22 settembre 2019
Aggiornato 22:00

Conte, Leonardo, Chelsea: che intrigo per la panchina del Milan

Dopo l’addio di Fassone e Mirabelli, la nuova proprietà sta studiando un altro clamoroso ribaltone in panchina. Già contattato Antonio Conte, Gattuso è stato avvertito.

L'allenatore leccese Antonio Conte
L'allenatore leccese Antonio Conte ANSA

MILANO - I dolori del giovane Rino. Potrebbe intitolarsi così la nuova telenovela che da qualche ora a questa parte ha ripreso le programmazioni in Casa Milan. Malgrado i proclami e gli iniziali attestati di stima di Elliott - nel comunicato di insediamento, l’unico che ha meritato una citazione è stato proprio Gennaro Gattuso - l’allenatore rossonero sembra sempre più in bilico. Vittima di un comprensibile desiderio di rifondazione e di repulisti generale da parte della nuova proprietà, il tecnico calabrese sta vivendo il classico momento in cui sai che qualcosa potrebbe accadere più o meno a breve, ma non sai né se, né quanto accadrà.
Si fanno sempre più insistenti, infatti, le voci secondo cui i nuovi vertici di via Aldo Rossi vorrebbero un cambio della guardia anche in panchina, approfittando del fatto che c’è libero su piazza uno dei migliori allenatori al mondo, Antonio Conte.

Conte ha detto si
Il tecnico leccese, dopo una serie di colloqui già avviati con il nuovo direttore tecnico del Milan Leonardo, ha dato la sua disponibilità al trasferimento a Milanello. Pare addirittura che la dirigenza rossonera abbia già formulato una proposta di accordo, basata su un quadriennale da 6,5 milioni di euro a stagione. Al momento però tutto sembra bloccato per colpa di una situazione, quella che sta vivendo Conte dopo il licenziamento ricevuto da Abramovich, che definire ingarbugliata può sembrare un eufemismo.
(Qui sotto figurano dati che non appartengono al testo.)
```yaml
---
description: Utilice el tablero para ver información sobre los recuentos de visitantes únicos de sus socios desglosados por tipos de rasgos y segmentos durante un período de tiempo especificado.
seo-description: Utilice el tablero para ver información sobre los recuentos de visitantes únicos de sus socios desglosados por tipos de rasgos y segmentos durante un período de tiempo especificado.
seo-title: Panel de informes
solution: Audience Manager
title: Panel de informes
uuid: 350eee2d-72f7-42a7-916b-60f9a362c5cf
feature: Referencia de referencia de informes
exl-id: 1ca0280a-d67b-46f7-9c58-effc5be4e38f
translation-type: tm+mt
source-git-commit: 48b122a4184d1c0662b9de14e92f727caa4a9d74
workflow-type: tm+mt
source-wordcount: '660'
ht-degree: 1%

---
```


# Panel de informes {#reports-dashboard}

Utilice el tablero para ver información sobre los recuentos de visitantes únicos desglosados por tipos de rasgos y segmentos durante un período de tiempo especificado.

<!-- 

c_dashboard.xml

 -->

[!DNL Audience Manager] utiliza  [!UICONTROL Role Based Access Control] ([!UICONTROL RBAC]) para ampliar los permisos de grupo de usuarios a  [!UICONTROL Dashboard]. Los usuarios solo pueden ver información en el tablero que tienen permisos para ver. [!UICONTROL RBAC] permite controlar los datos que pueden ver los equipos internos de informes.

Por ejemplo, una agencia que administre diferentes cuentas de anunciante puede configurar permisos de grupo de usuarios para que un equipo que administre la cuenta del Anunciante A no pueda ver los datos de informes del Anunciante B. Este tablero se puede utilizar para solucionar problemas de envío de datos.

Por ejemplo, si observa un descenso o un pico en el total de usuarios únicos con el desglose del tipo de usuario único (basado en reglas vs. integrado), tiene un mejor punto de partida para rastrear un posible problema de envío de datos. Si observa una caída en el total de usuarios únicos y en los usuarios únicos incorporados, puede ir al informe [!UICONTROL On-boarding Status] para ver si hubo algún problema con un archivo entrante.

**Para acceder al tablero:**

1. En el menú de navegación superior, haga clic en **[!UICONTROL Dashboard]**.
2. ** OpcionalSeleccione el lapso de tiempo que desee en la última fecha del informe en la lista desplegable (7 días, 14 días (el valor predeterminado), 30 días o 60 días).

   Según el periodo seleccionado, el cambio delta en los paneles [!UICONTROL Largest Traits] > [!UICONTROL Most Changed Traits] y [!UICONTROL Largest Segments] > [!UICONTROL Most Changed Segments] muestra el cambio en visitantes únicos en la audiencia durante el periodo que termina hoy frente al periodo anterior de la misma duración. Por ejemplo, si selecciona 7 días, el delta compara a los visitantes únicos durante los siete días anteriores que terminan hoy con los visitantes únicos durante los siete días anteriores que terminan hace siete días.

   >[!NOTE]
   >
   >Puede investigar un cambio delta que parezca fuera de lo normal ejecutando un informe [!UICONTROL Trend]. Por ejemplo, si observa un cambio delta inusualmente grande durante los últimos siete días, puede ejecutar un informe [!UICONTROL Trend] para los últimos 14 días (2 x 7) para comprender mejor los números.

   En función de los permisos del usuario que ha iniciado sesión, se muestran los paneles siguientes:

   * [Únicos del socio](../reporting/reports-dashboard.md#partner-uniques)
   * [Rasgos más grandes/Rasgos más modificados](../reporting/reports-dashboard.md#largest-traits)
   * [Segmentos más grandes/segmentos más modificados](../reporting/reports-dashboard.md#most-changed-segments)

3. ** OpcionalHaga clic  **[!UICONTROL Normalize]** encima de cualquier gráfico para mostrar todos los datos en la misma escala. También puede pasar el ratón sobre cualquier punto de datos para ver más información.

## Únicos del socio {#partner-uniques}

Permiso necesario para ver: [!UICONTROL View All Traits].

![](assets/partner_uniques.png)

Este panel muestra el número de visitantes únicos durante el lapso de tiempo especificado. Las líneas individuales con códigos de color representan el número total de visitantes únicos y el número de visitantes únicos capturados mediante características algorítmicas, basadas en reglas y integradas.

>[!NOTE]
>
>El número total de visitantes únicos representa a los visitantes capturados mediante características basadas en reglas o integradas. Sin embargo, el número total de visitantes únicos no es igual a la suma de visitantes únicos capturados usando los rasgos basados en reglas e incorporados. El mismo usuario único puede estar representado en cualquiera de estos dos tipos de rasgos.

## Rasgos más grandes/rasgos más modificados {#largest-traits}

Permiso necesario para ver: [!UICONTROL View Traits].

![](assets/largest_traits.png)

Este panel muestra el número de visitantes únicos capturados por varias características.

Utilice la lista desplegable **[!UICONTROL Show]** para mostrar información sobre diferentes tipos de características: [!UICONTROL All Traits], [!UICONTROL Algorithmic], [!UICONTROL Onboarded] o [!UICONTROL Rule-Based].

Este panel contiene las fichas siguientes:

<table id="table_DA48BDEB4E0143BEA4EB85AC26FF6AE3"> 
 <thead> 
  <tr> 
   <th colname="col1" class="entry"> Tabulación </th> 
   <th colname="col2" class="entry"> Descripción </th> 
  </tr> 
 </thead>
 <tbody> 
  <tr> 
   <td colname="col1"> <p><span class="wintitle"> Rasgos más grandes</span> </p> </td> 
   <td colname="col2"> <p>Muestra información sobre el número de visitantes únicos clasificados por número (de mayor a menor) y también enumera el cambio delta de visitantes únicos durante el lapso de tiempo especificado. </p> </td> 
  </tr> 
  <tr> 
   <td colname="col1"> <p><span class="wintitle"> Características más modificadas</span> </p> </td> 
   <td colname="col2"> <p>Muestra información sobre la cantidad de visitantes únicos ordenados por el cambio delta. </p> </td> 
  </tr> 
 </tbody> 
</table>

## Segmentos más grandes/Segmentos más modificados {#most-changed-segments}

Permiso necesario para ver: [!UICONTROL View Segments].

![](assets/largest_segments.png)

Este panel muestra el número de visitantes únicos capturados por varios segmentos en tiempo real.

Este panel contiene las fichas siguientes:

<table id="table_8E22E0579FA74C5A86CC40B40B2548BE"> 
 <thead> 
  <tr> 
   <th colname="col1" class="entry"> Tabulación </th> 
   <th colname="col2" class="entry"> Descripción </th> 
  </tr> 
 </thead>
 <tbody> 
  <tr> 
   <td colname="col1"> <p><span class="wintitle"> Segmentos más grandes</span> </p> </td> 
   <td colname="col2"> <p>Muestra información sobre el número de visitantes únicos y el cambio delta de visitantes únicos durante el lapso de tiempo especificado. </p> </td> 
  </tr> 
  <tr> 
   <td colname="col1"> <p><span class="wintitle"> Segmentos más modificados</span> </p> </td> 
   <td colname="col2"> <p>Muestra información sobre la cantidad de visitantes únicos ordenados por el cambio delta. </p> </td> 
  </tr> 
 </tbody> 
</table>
Prima di impegnarsi con un nuovo club, l’ex ct della nazionale vorrebbe prima rivolvere il rapporto con il Chelsea, con cui ballano 10 milioni di euro, non proprio bruscolini. Ed è probabile che tra una possibile causa e un accordo tra le parti finiscano per volare via almeno i prossimi due mesi.

Le parole di Rino
E nel frattempo al Milan cosa potrebbe accadere? Innanzitutto Gattuso continuerà il suo lavoro di preparazione della stagione (stanotte la prima partita della ICC tra rossoneri e Manchester United), ma pare sia stato informato del desiderio della nuova proprietà di arrivare a Conte. Da qui le dichiarazioni raccolte ieri nella conferenza stampa di presentazione della ICC: «Ho avuto un confronto con Leonardo, ma con la proprietà non ho ancora parlato. Io sono un dipendente del Milan, se ci sarà qualche cambiamento e qualche linea nuova da portare avanti, si farà per il bene del Milan. In ogni caso ne dovremo parlare seduti attorno ad un tavolo e guardandoci negli occhi».

Per il bene del Milan
Parole che sembrano un’anteprima di quello che fino a qualche ora fa appariva un autentico miraggio e che invece potrebbe concretizzarsi, seppur non nel brevissimo periodo.
Resta da capire come prenderanno i tifosi l’ennesimo ribaltone, che stavolta avrebbe come protagonista un autentico beniamino del popolo rossonero. Forse però tutti dovrebbero prendere ad esempio la maturità di Gattuso e fare proprie le parole del tecnico calabrese: «Se ci sarà qualche cambiamento si farà per il bene del Milan».